__WHAT THIS TASK INVOLVES__
Output the run of lines that opens with the first line of the material below and closes with the line containing "- **feeds**: RSS", both included, and drop the pictures.

=======

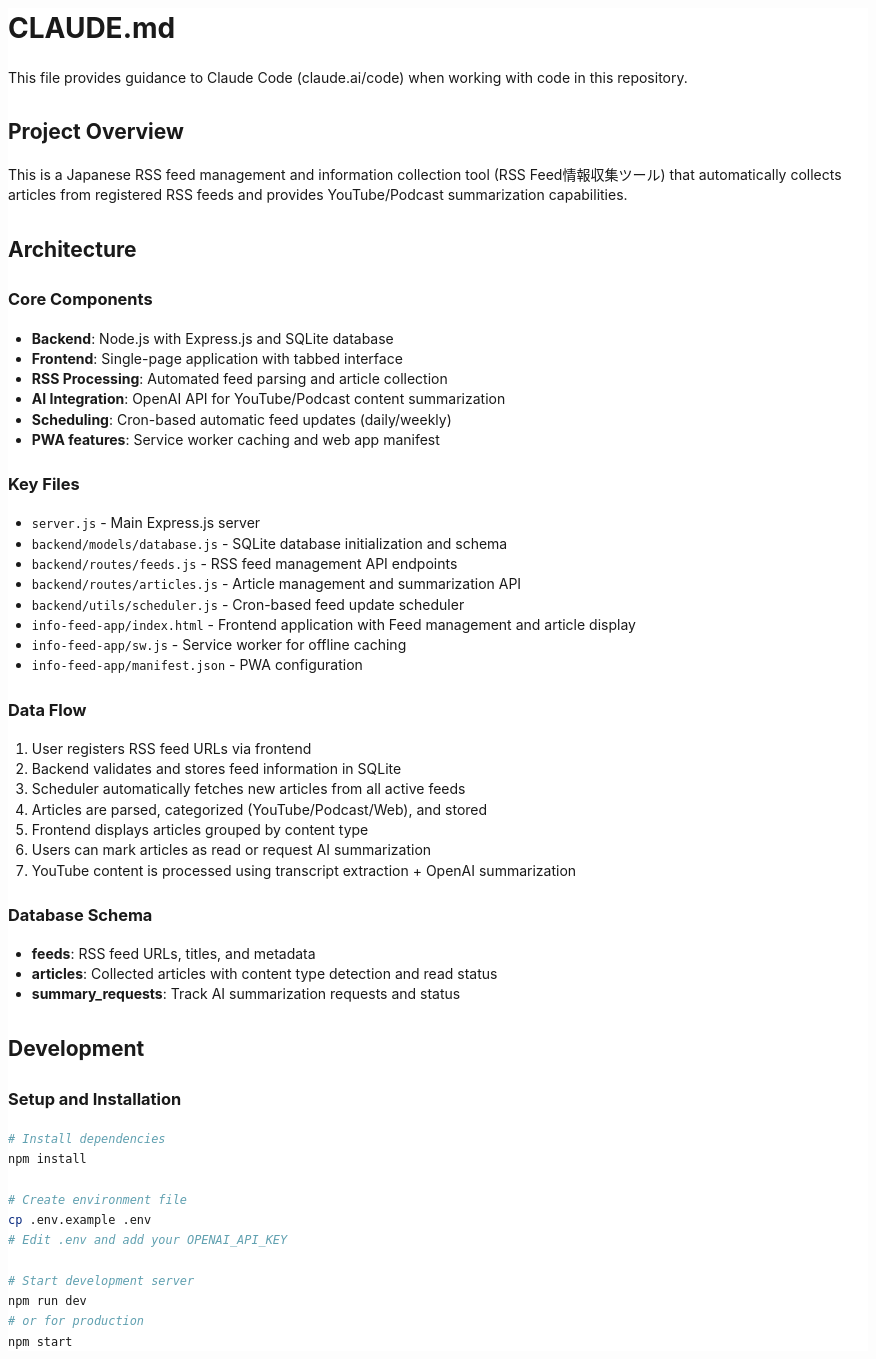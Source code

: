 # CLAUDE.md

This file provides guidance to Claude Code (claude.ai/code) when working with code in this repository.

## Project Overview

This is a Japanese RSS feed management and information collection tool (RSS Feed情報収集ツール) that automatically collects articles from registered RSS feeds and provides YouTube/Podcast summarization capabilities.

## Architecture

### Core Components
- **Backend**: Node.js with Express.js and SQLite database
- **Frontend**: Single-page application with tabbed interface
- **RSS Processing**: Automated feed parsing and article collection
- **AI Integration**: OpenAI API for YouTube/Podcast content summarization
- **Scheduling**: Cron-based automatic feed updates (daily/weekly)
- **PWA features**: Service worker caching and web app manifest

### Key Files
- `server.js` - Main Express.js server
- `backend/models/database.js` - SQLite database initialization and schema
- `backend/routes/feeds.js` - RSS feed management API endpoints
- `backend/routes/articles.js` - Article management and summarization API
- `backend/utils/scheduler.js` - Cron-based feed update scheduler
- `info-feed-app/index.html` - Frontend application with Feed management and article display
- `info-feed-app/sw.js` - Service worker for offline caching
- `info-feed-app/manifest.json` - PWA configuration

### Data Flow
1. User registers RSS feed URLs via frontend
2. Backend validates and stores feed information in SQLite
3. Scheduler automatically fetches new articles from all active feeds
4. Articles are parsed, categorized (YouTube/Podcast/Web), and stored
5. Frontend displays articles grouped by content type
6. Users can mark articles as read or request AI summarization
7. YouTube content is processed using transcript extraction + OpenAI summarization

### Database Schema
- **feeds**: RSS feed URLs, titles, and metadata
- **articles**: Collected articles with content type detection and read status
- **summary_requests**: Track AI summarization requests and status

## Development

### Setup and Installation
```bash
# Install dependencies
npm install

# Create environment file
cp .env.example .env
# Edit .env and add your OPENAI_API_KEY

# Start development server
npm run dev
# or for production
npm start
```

=======

__FINISHED EXERCISE__
Source code

: # CLAUDE.md

This file provides guidance to Claude Code (claude.ai/code) when working with code in this repository.

## Project Overview

This is a Japanese RSS feed management and information collection tool (RSS Feed情報収集ツール) that automatically collects articles from registered RSS feeds and provides YouTube/Podcast summarization capabilities.

## Architecture

### Core Components
- **Backend**: Node.js with Express.js and SQLite database
- **Frontend**: Single-page application with tabbed interface
- **RSS Processing**: Automated feed parsing and article collection
- **AI Integration**: OpenAI API for YouTube/Podcast content summarization
- **Scheduling**: Cron-based automatic feed updates (daily/weekly)
- **PWA features**: Service worker caching and web app manifest

### Key Files
- `server.js` - Main Express.js server
- `backend/models/database.js` - SQLite database initialization and schema
- `backend/routes/feeds.js` - RSS feed management API endpoints
- `backend/routes/articles.js` - Article management and summarization API
- `backend/utils/scheduler.js` - Cron-based feed update scheduler
- `info-feed-app/index.html` - Frontend application with Feed management and article display
- `info-feed-app/sw.js` - Service worker for offline caching
- `info-feed-app/manifest.json` - PWA configuration

### Data Flow
1. User registers RSS feed URLs via frontend
2. Backend validates and stores feed information in SQLite
3. Scheduler automatically fetches new articles from all active feeds
4. Articles are parsed, categorized (YouTube/Podcast/Web), and stored
5. Frontend displays articles grouped by content type
6. Users can mark articles as read or request AI summarization
7. YouTube content is processed using transcript extraction + OpenAI summarization

### Database Schema
- **feeds**: RSS feed URLs, titles, and metadata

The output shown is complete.